Exercise instructions: Return nothing but the lines from the one with "Customs / Konnected" through the one with "# HonkyTones" in the data below, word for word and without pictures.

Document images with source code:
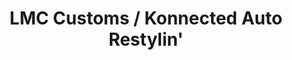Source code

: ---
title: "LMC Customs / Konnected Auto Restylin'"
url: /grand-junction/lmc-customs-konnected-auto-restylin/
shop: car parts
---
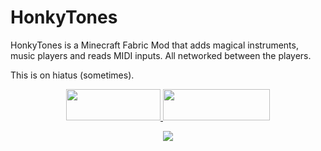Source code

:
# HonkyTones

HonkyTones is a Minecraft Fabric Mod that adds magical instruments, music players and reads MIDI inputs. All networked between the players.

This is on hiatus (sometimes).


<p align="center">
  <a title="Fabric API" href="https://github.com/FabricMC/fabric">
    <img src="https://i.imgur.com/Ol1Tcf8.png" width="151" height="50" />
  </a>
  <a title="Fabric Language Kotlin" href="https://github.com/FabricMC/fabric-language-kotlin" target="_blank" rel="noopener noreferrer">
    <img src="https://i.imgur.com/c1DH9VL.png" width="171" height="50" />
  </a>
</p>

<p align="center">
    <a title="ko-fi" href="https://ko-fi.com/W7W32691S">
    <img src="https://ko-fi.com/img/githubbutton_sm.svg">
  </a>
</p>

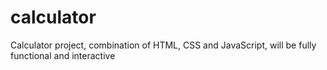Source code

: # calculator
Calculator project, combination of HTML, CSS and JavaScript, will be fully functional and interactive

Output below:
title: "LMC Customs / Konnected Auto Restylin'"
url: /grand-junction/lmc-customs-konnected-auto-restylin/
shop: car parts
---
Source code

:
# HonkyTones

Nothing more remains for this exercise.